Riprendemmo il sentiero. Nella prima parte, il «serpentone» si snoda principalmente lungo il corso del Giovenco, immerso nella Natura del bosco; lì si può ascoltare il vento tra le foglie e lo scroscio insistente delle acque del fiume. Ma ancora per poco perché, raggiunta una zona non molto distante dalla civiltà, e benché esistesse ancora il divieto di assembramenti, motivo per il quale quest’anno optammo per una vacanza immersa nella natura, iniziammo ad udire musiche e schiamazzi provenire dal fiume, forse di turisti o gente locale (chissà!?), ad ogni modo radunati come in piccoli accampamenti per festeggiare l’ormai passata festa dell’Assunzione.

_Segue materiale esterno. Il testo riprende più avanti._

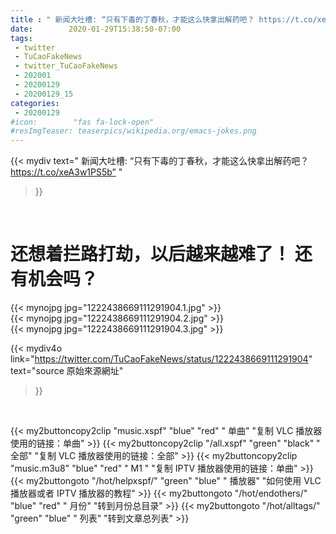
 ```yaml
---
title : " 新闻大吐槽: “只有下毒的丁春秋，才能这么快拿出解药吧？ https://t.co/xeA3w1PS5b”  "
date:        2020-01-29T15:38:50-07:00
tags:
 - twitter
 - TuCaoFakeNews
 - twitter_TuCaoFakeNews
 - 202001
 - 20200129
 - 20200129_15
categories:
 - 20200129
#icon:        "fas fa-lock-open"
#resImgTeaser: teaserpics/wikipedia.org/emacs-jokes.png
---
```


{{< mydiv text=" 新闻大吐槽: “只有下毒的丁春秋，才能这么快拿出解药吧？ https://t.co/xeA3w1PS5b”  "
>}}
<br>

<h1>
还想着拦路打劫，以后越来越难了！
还有机会吗？
</h1>

 {{< mynojpg jpg="1222438669111291904.1.jpg" >}}<br> 
 {{< mynojpg jpg="1222438669111291904.2.jpg" >}}<br> 
 {{< mynojpg jpg="1222438669111291904.3.jpg" >}}<br> 



{{< mydiv4o link="https://twitter.com/TuCaoFakeNews/status/1222438669111291904"
text="source 原始來源網址"
>}}


<br>

{{< my2buttoncopy2clip "music.xspf"        "blue"   "red"    " 单曲"  "复制 VLC 播放器使用的链接：单曲" >}} {{< my2buttoncopy2clip "/all.xspf"         "green"  "black"  " 全部"  "复制 VLC 播放器使用的链接：全部" >}} {{< my2buttoncopy2clip "music.m3u8"        "blue"   "red"    " M1 "    "复制 IPTV 播放器使用的链接：单曲" >}} {{< my2buttongoto      "/hot/helpxspf/"    "green"  "blue"   " 播放器" "如何使用 VLC 播放器或者 IPTV 播放器的教程" >}} {{< my2buttongoto      "/hot/endothers/"   "blue"   "red"    " 月份"   "转到月份总目录" >}} {{< my2buttongoto      "/hot/alltags/"     "green"  "blue"   " 列表"   "转到文章总列表" >}}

Dalla tappa VIII – «una manciata di more» – il sentiero, per un po’ si allarga per dare spazio ad una vegetazione più bassa, e poi inizia nuovamente a puntare dritto verso il cielo, inoltrandosi nel bosco.

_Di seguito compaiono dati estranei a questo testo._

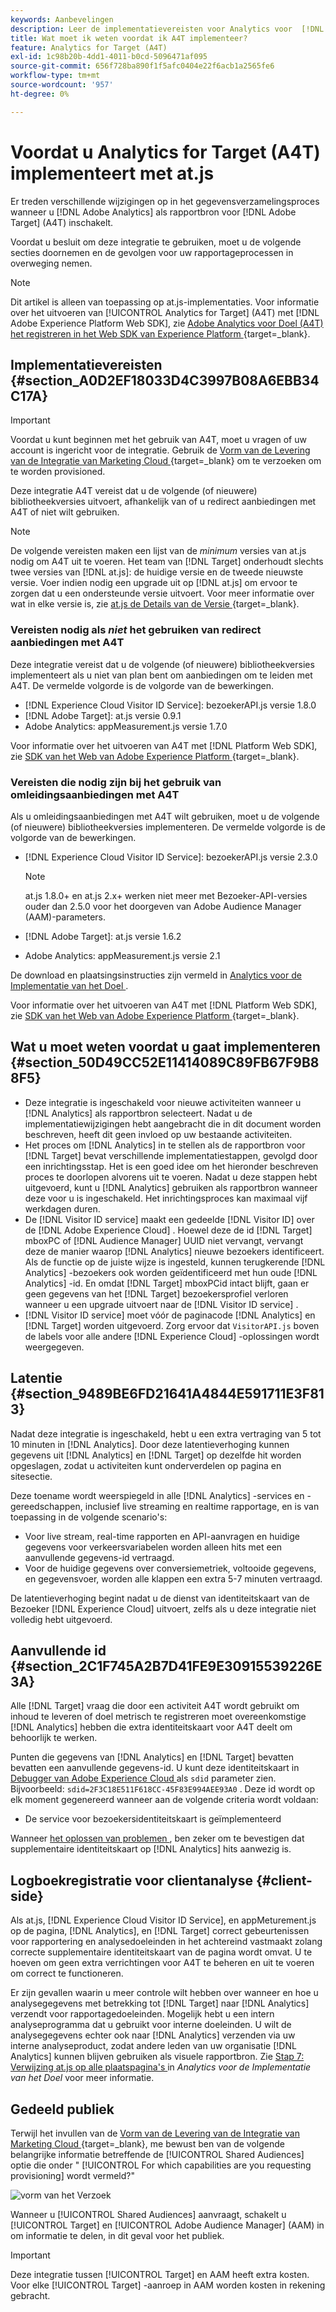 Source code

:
 ```yaml
---
keywords: Aanbevelingen
description: Leer de implementatievereisten voor Analytics voor  [!DNL Target]  (A4T) en wat te overwegen alvorens u deze integratie uitvoert.
title: Wat moet ik weten voordat ik A4T implementeer?
feature: Analytics for Target (A4T)
exl-id: 1c98b20b-4dd1-4011-b0cd-5096471af095
source-git-commit: 656f728ba890f1f5afc0404e22f6acb1a2565fe6
workflow-type: tm+mt
source-wordcount: '957'
ht-degree: 0%

---
```


# Voordat u Analytics for Target (A4T) implementeert met at.js

Er treden verschillende wijzigingen op in het gegevensverzamelingsproces wanneer u [!DNL Adobe Analytics] als rapportbron voor [!DNL Adobe Target] (A4T) inschakelt.

Voordat u besluit om deze integratie te gebruiken, moet u de volgende secties doornemen en de gevolgen voor uw rapportageprocessen in overweging nemen.

>[!NOTE]
>
>Dit artikel is alleen van toepassing op at.js-implementaties. Voor informatie over het uitvoeren van [!UICONTROL Analytics for Target] (A4T) met [!DNL Adobe Experience Platform Web SDK], zie [ Adobe Analytics voor Doel (A4T) het registreren in het Web SDK van Experience Platform ](https://experienceleague.adobe.com/docs/target-dev/developer/a4t/overview-a4t.html){target=_blank}.

## Implementatievereisten {#section_A0D2EF18033D4C3997B08A6EBB34C17A}

>[!IMPORTANT]
>
>Voordat u kunt beginnen met het gebruik van A4T, moet u vragen of uw account is ingericht voor de integratie. Gebruik de [ Vorm van de Levering van de Integratie van Marketing Cloud ](https://survey.adobe.com/jfe/form/SV_ekBHTLSoP5Zki2y){target=_blank} om te verzoeken om te worden provisioned.

Deze integratie A4T vereist dat u de volgende (of nieuwere) bibliotheekversies uitvoert, afhankelijk van of u redirect aanbiedingen met A4T of niet wilt gebruiken.

>[!NOTE]
>
>De volgende vereisten maken een lijst van de *minimum* versies van at.js nodig om A4T uit te voeren. Het team van [!DNL Target] onderhoudt slechts twee versies van [!DNL at.js]: de huidige versie en de tweede nieuwste versie. Voer indien nodig een upgrade uit op [!DNL at.js] om ervoor te zorgen dat u een ondersteunde versie uitvoert. Voor meer informatie over wat in elke versie is, zie [ at.js de Details van de Versie ](https://experienceleague.adobe.com/docs/target-dev/developer/client-side/at-js-implementation/target-atjs-versions.html?lang=nl-NL){target=_blank}.

### Vereisten nodig als *niet* het gebruiken van redirect aanbiedingen met A4T

Deze integratie vereist dat u de volgende (of nieuwere) bibliotheekversies implementeert als u niet van plan bent om aanbiedingen om te leiden met A4T. De vermelde volgorde is de volgorde van de bewerkingen.

* [!DNL Experience Cloud Visitor ID Service]: bezoekerAPI.js versie 1.8.0
* [!DNL Adobe Target]: at.js versie 0.9.1
* Adobe Analytics: appMeasurement.js versie 1.7.0

Voor informatie over het uitvoeren van A4T met [!DNL Platform Web SDK], zie [ SDK van het Web van Adobe Experience Platform ](https://experienceleague.adobe.com/docs/target-dev/developer/client-side/aep-web-sdk.html){target=_blank}.

### Vereisten die nodig zijn bij het gebruik van omleidingsaanbiedingen met A4T

Als u omleidingsaanbiedingen met A4T wilt gebruiken, moet u de volgende (of nieuwere) bibliotheekversies implementeren. De vermelde volgorde is de volgorde van de bewerkingen.

* [!DNL Experience Cloud Visitor ID Service]: bezoekerAPI.js versie 2.3.0

  >[!NOTE]
  >
  >at.js 1.8.0+ en at.js 2.x+ werken niet meer met Bezoeker-API-versies ouder dan 2.5.0 voor het doorgeven van Adobe Audience Manager (AAM)-parameters.

* [!DNL Adobe Target]: at.js versie 1.6.2

* Adobe Analytics: appMeasurement.js versie 2.1

De download en plaatsingsinstructies zijn vermeld in [ Analytics voor de Implementatie van het Doel ](/help/main/c-integrating-target-with-mac/a4t/a4timplementation.md).

Voor informatie over het uitvoeren van A4T met [!DNL Platform Web SDK], zie [ SDK van het Web van Adobe Experience Platform ](https://experienceleague.adobe.com/docs/target-dev/developer/client-side/aep-web-sdk.html){target=_blank}.

## Wat u moet weten voordat u gaat implementeren {#section_50D49CC52E11414089C89FB67F9B88F5}

* Deze integratie is ingeschakeld voor nieuwe activiteiten wanneer u [!DNL Analytics] als rapportbron selecteert. Nadat u de implementatiewijzigingen hebt aangebracht die in dit document worden beschreven, heeft dit geen invloed op uw bestaande activiteiten.
* Het proces om [!DNL Analytics] in te stellen als de rapportbron voor [!DNL Target] bevat verschillende implementatiestappen, gevolgd door een inrichtingsstap. Het is een goed idee om het hieronder beschreven proces te doorlopen alvorens uit te voeren. Nadat u deze stappen hebt uitgevoerd, kunt u [!DNL Analytics] gebruiken als rapportbron wanneer deze voor u is ingeschakeld. Het inrichtingsproces kan maximaal vijf werkdagen duren.
* De [!DNL Visitor ID service] maakt een gedeelde [!DNL Visitor ID] over de [!DNL Adobe Experience Cloud] . Hoewel deze de id [!DNL Target] mboxPC of [!DNL Audience Manager] UUID niet vervangt, vervangt deze de manier waarop [!DNL Analytics] nieuwe bezoekers identificeert. Als de functie op de juiste wijze is ingesteld, kunnen terugkerende [!DNL Analytics] -bezoekers ook worden geïdentificeerd met hun oude [!DNL Analytics] -id. En omdat [!DNL Target] mboxPCid intact blijft, gaan er geen gegevens van het [!DNL Target] bezoekersprofiel verloren wanneer u een upgrade uitvoert naar de [!DNL Visitor ID service] .
* [!DNL Visitor ID service] moet vóór de paginacode [!DNL Analytics] en [!DNL Target] worden uitgevoerd. Zorg ervoor dat `VisitorAPI.js` boven de labels voor alle andere [!DNL Experience Cloud] -oplossingen wordt weergegeven.

## Latentie {#section_9489BE6FD21641A4844E591711E3F813}

Nadat deze integratie is ingeschakeld, hebt u een extra vertraging van 5 tot 10 minuten in [!DNL Analytics]. Door deze latentieverhoging kunnen gegevens uit [!DNL Analytics] en [!DNL Target] op dezelfde hit worden opgeslagen, zodat u activiteiten kunt onderverdelen op pagina en sitesectie.

Deze toename wordt weerspiegeld in alle [!DNL Analytics] -services en -gereedschappen, inclusief live streaming en realtime rapportage, en is van toepassing in de volgende scenario&#39;s:

* Voor live stream, real-time rapporten en API-aanvragen en huidige gegevens voor verkeersvariabelen worden alleen hits met een aanvullende gegevens-id vertraagd.
* Voor de huidige gegevens over conversiemetriek, voltooide gegevens, en gegevensvoer, worden alle klappen een extra 5-7 minuten vertraagd.

De latentieverhoging begint nadat u de dienst van identiteitskaart van de Bezoeker [!DNL Experience Cloud] uitvoert, zelfs als u deze integratie niet volledig hebt uitgevoerd.

## Aanvullende id {#section_2C1F745A2B7D41FE9E30915539226E3A}

Alle [!DNL Target] vraag die door een activiteit A4T wordt gebruikt om inhoud te leveren of doel metrisch te registreren moet overeenkomstige [!DNL Analytics] hebben die extra identiteitskaart voor A4T deelt om behoorlijk te werken.

Punten die gegevens van [!DNL Analytics] en [!DNL Target] bevatten bevatten een aanvullende gegevens-id. U kunt deze identiteitskaart in [ Debugger van Adobe Experience Cloud ](https://experienceleague.adobe.com/docs/debugger/using/experience-cloud-debugger.html?lang=nl-NL) als `sdid` parameter zien. Bijvoorbeeld: `sdid=2F3C18E511F618CC-45F83E994AEE93A0` . Deze id wordt op elk moment gegenereerd wanneer aan de volgende criteria wordt voldaan:

* De service voor bezoekersidentiteitskaart is geïmplementeerd

Wanneer [ het oplossen van problemen ](/help/main/c-integrating-target-with-mac/a4t/c-a4t-troubleshooting/a4t-troubleshooting.md), ben zeker om te bevestigen dat supplementaire identiteitskaart op [!DNL Analytics] hits aanwezig is.

## Logboekregistratie voor clientanalyse {#client-side}

Als at.js, [!DNL Experience Cloud Visitor ID Service], en appMeturement.js op de pagina, [!DNL Analytics], en [!DNL Target] correct gebeurtenissen voor rapportering en analysedoeleinden in het achtereind vastmaakt zolang correcte supplementaire identiteitskaart van de pagina wordt omvat. U te hoeven om geen extra verrichtingen voor A4T te beheren en uit te voeren om correct te functioneren.

Er zijn gevallen waarin u meer controle wilt hebben over wanneer en hoe u analysegegevens met betrekking tot [!DNL Target] naar [!DNL Analytics] verzendt voor rapportagedoeleinden. Mogelijk hebt u een intern analyseprogramma dat u gebruikt voor interne doeleinden. U wilt de analysegegevens echter ook naar [!DNL Analytics] verzenden via uw interne analyseproduct, zodat andere leden van uw organisatie [!DNL Analytics] kunnen blijven gebruiken als visuele rapportbron. Zie [ Stap 7: Verwijzing at.js op alle plaatspagina&#39;s ](/help/main/c-integrating-target-with-mac/a4t/a4timplementation.md#step7) in *Analytics voor de Implementatie van het Doel* voor meer informatie.

## Gedeeld publiek

Terwijl het invullen van de [ Vorm van de Levering van de Integratie van Marketing Cloud ](https://survey.adobe.com/jfe/form/SV_ekBHTLSoP5Zki2y){target=_blank}, me bewust ben van de volgende belangrijke informatie betreffende de [!UICONTROL Shared Audiences] optie die onder &quot; [!UICONTROL For which capabilities are you requesting provisioning] wordt vermeld?&quot;

![ vorm van het Verzoek ](/help/main/c-integrating-target-with-mac/a4t/assets/request-form.png)

Wanneer u [!UICONTROL Shared Audiences] aanvraagt, schakelt u [!UICONTROL Target] en [!UICONTROL Adobe Audience Manager] (AAM) in om informatie te delen, in dit geval voor het publiek.

>[!IMPORTANT]
>
>Deze integratie tussen [!UICONTROL Target] en AAM heeft extra kosten. Voor elke [!UICONTROL Target] -aanroep in AAM worden kosten in rekening gebracht.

A metà circa della salita la civiltà è visibile solo perché siamo tanto in alto da poter vedere molto lontano. A ricordarci della presenza dell’uomo c’è la vista, sullo sfondo, del fiume di asfalto dell’autostrada, una catena di cavi dell’alta tensione, che ormai ci ha raggiunti, e una carcassa di una macchina agricola cingolata che ormai sembra anche lei aver messo radici.

Qui finisce nuovamente il bosco, meno fitto del precedente, per far spazio ad un paesaggio naturalistico tipicamente abruzzese: erba e arbusti che ogni tanto fanno capolino dietro qualche escrescenza di roccia bianca, e poi quello che rimane, è vento, nuvole e tanto cielo.

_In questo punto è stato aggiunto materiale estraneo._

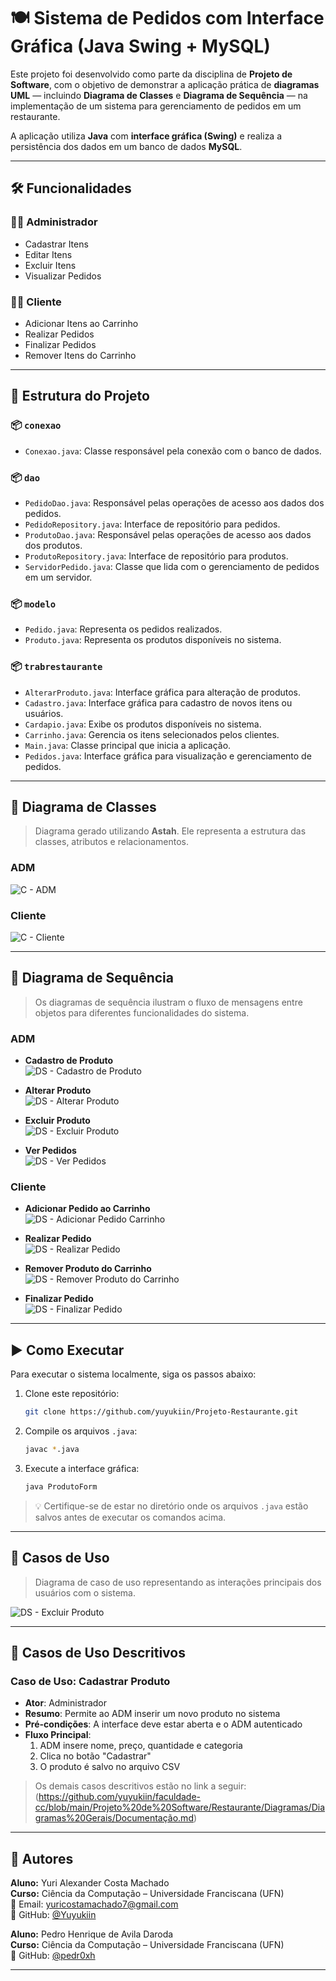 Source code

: # 🍽️ Sistema de Pedidos com Interface Gráfica (Java Swing + MySQL)

Este projeto foi desenvolvido como parte da disciplina de **Projeto de Software**, com o objetivo de demonstrar a aplicação prática de **diagramas UML** — incluindo **Diagrama de Classes** e **Diagrama de Sequência** — na implementação de um sistema para gerenciamento de pedidos em um restaurante.

A aplicação utiliza **Java** com **interface gráfica (Swing)** e realiza a persistência dos dados em um banco de dados **MySQL**.

---

## 🛠️ Funcionalidades

### 👨‍💼 Administrador
- Cadastrar Itens
- Editar Itens
- Excluir Itens
- Visualizar Pedidos

### 🧑‍🍽️ Cliente
- Adicionar Itens ao Carrinho
- Realizar Pedidos
- Finalizar Pedidos
- Remover Itens do Carrinho

---

## 📁 Estrutura do Projeto

### 📦 `conexao`
- `Conexao.java`: Classe responsável pela conexão com o banco de dados.

### 📦 `dao`
- `PedidoDao.java`: Responsável pelas operações de acesso aos dados dos pedidos.
- `PedidoRepository.java`: Interface de repositório para pedidos.
- `ProdutoDao.java`: Responsável pelas operações de acesso aos dados dos produtos.
- `ProdutoRepository.java`: Interface de repositório para produtos.
- `ServidorPedido.java`: Classe que lida com o gerenciamento de pedidos em um servidor.

### 📦 `modelo`
- `Pedido.java`: Representa os pedidos realizados.
- `Produto.java`: Representa os produtos disponíveis no sistema.

### 📦 `trabrestaurante`
- `AlterarProduto.java`: Interface gráfica para alteração de produtos.
- `Cadastro.java`: Interface gráfica para cadastro de novos itens ou usuários.
- `Cardapio.java`: Exibe os produtos disponíveis no sistema.
- `Carrinho.java`: Gerencia os itens selecionados pelos clientes.
- `Main.java`: Classe principal que inicia a aplicação.
- `Pedidos.java`: Interface gráfica para visualização e gerenciamento de pedidos.

---

## 📘 Diagrama de Classes

> Diagrama gerado utilizando **Astah**. Ele representa a estrutura das classes, atributos e relacionamentos.

### ADM  
![C - ADM](https://github.com/yuyukiin/faculdade-cc/blob/main/Projeto%20de%20Software/Restaurante/Diagramas/Diagramas%20Gerais/Diagrama%20de%20classe.png)

### Cliente  
![C - Cliente](https://github.com/yuyukiin/Projeto-Restaurante/blob/main/Diagramas/Diagrama%20de%20Classe%20Cliente.png)

---

## 🔄 Diagrama de Sequência

> Os diagramas de sequência ilustram o fluxo de mensagens entre objetos para diferentes funcionalidades do sistema.

### ADM

- **Cadastro de Produto**  
  ![DS - Cadastro de Produto](https://github.com/yuyukiin/Projeto-Restaurante/blob/main/Diagramas/cadastrar%20Pedido.png)

- **Alterar Produto**  
  ![DS - Alterar Produto](https://github.com/yuyukiin/faculdade-cc/blob/main/Projeto%20de%20Software/Restaurante/Diagramas/Diagramas%20de%20Sequ%C3%AAncia/Alterar%20Pedido.png)

- **Excluir Produto**  
  ![DS - Excluir Produto](https://github.com/yuyukiin/faculdade-cc/blob/main/Projeto%20de%20Software/Restaurante/Diagramas/Diagramas%20de%20Sequ%C3%AAncia/Excluir%20Pedido.png)

- **Ver Pedidos**  
  ![DS - Ver Pedidos](https://github.com/yuyukiin/Projeto-Restaurante/blob/main/Diagramas/Ver%20Pedidos.png)

### Cliente

- **Adicionar Pedido ao Carrinho**  
  ![DS - Adicionar Pedido Carrinho](https://github.com/yuyukiin/Projeto-Restaurante/blob/main/Diagramas/Adicionar%20Pedido%20Carrinho.png)

- **Realizar Pedido**  
  ![DS - Realizar Pedido](https://github.com/yuyukiin/Projeto-Restaurante/blob/main/Diagramas/Realizar%20Pedido.png)

- **Remover Produto do Carrinho**  
  ![DS - Remover Produto do Carrinho](https://github.com/yuyukiin/Projeto-Restaurante/blob/main/Diagramas/RetirarItem.png)

- **Finalizar Pedido**  
  ![DS - Finalizar Pedido](https://github.com/yuyukiin/Projeto-Restaurante/blob/main/Diagramas/Realizar%20Pedido.png)


---

## ▶️ Como Executar

Para executar o sistema localmente, siga os passos abaixo:

1. Clone este repositório:
   ```bash
   git clone https://github.com/yuyukiin/Projeto-Restaurante.git
   ```
2. Compile os arquivos `.java`:
   ```bash
   javac *.java
   ```
3. Execute a interface gráfica:
   ```bash
   java ProdutoForm
   ```

> 💡 Certifique-se de estar no diretório onde os arquivos `.java` estão salvos antes de executar os comandos acima.

---

## 📌 Casos de Uso

> Diagrama de caso de uso representando as interações principais dos usuários com o sistema.

![DS - Excluir Produto](https://github.com/yuyukiin/Projeto-Restaurante/blob/main/Diagramas/Diagrama%20de%20Caso%20de%20Uso.jpeg)

---

## 📌 Casos de Uso Descritivos

### Caso de Uso: Cadastrar Produto

- **Ator**: Administrador  
- **Resumo**: Permite ao ADM inserir um novo produto no sistema  
- **Pré-condições**: A interface deve estar aberta e o ADM autenticado  
- **Fluxo Principal**:
  1. ADM insere nome, preço, quantidade e categoria
  2. Clica no botão "Cadastrar"
  3. O produto é salvo no arquivo CSV

> Os demais casos descritivos estão no link a seguir: (https://github.com/yuyukiin/faculdade-cc/blob/main/Projeto%20de%20Software/Restaurante/Diagramas/Diagramas%20Gerais/Documentação.md)

---
## 👤 Autores

**Aluno:** Yuri Alexander Costa Machado  
**Curso:** Ciência da Computação – Universidade Franciscana (UFN)  
📧 Email: yuricostamachado7@gmail.com  
🔗 GitHub: [@Yuyukiin](https://github.com/Yuyukiin)

**Aluno:** Pedro Henrique de Avila Daroda  
**Curso:** Ciência da Computação – Universidade Franciscana (UFN)  
🔗 GitHub: [@pedr0xh](https://github.com/pedr0xh)


---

Il sole pungente, che in ogni momento ci ricorda che siamo in estate, gioca con Il vento che soffia per darci sollievo, elementi questi che ci accompagneranno in cresta e non ci abbandoneranno più se non, forse, alla fine del nostro percorso.

Seguendo il sentiero serpeggiante tra la steppa, raggiungiamo la IX tappa, anticipata da uno spettacolare cielo di soffici nuvole bianche e dal riflesso abbagliante del cartello «Fontamara». Solamente ora, e qui, ci accorgiamo quale fosse il titolo del romanzo che stavamo percorrendo.

Apparentemente lontani dalla civiltà, dove sembra che il vento e il sole regnino da soli amichevolmente, un altro elemento naturale si manifesta alla nostra vista: un branco di cervi che, in pochi istanti, si dissolve nel paesaggio montano come farebbero, scoperti, tanti folletti di una natura incantata.

Scendiamo, seguendo il sentiero, sulla dolce cresta che si dirige verso Pescina. Qui non siamo troppo in alto ma ad un’altezza comunque sufficiente per avere gran parte della visuale occupata dalla piana del Fucino e dalla catena montuosa che la circonda.

La discesa è interrotta ogni tanto da piccole salite e, tra sentieri erbosi e ghiaioni, entriamo nella pineta situata nelle immediate vicinanze del centro abitato, e a darcene un chiaro segnale è la bandiera italiana sventolante sul monumento ai caduti. Una breve sosta per bere e fare qualche fotografia alla città da questo punto inusuale, alla torre e alla tomba di Silone, poi di nuovo in paese per raggiungere la macchina.

Anche questa volta la Natura mostra la sua lealtà ripagando la stanchezza di tutti gli sforzi fatti, lasciandoci i ricordi di quelle bellissime emozioni da annodare felicemente nel cuore come tanti piccoli fiocchi.